▶ _INSTRUCTIONS TO FOLLOW_
In the entries that follow, which lines hold the string "despite"? List them.

====== MATERIAL SUPPLIED

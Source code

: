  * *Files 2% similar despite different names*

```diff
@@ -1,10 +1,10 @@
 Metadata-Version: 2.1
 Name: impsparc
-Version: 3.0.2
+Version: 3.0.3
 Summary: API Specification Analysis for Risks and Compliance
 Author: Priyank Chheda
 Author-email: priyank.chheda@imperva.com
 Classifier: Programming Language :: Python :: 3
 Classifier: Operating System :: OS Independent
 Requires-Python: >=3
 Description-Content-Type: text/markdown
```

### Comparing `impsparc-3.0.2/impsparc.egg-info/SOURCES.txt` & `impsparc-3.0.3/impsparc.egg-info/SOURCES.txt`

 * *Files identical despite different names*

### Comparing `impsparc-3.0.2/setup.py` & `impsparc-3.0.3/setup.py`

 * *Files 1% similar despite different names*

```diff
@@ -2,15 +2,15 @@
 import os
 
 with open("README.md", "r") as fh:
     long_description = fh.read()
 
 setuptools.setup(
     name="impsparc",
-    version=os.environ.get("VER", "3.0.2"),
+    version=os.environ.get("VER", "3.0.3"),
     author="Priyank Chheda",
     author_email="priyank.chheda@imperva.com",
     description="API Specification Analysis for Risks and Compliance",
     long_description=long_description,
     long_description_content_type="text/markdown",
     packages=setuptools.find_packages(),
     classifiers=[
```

============

▶ _SOLVED EXERCISE_
:  * *Files 2% similar despite different names*
 * *Files identical despite different names*
 * *Files 1% similar despite different names*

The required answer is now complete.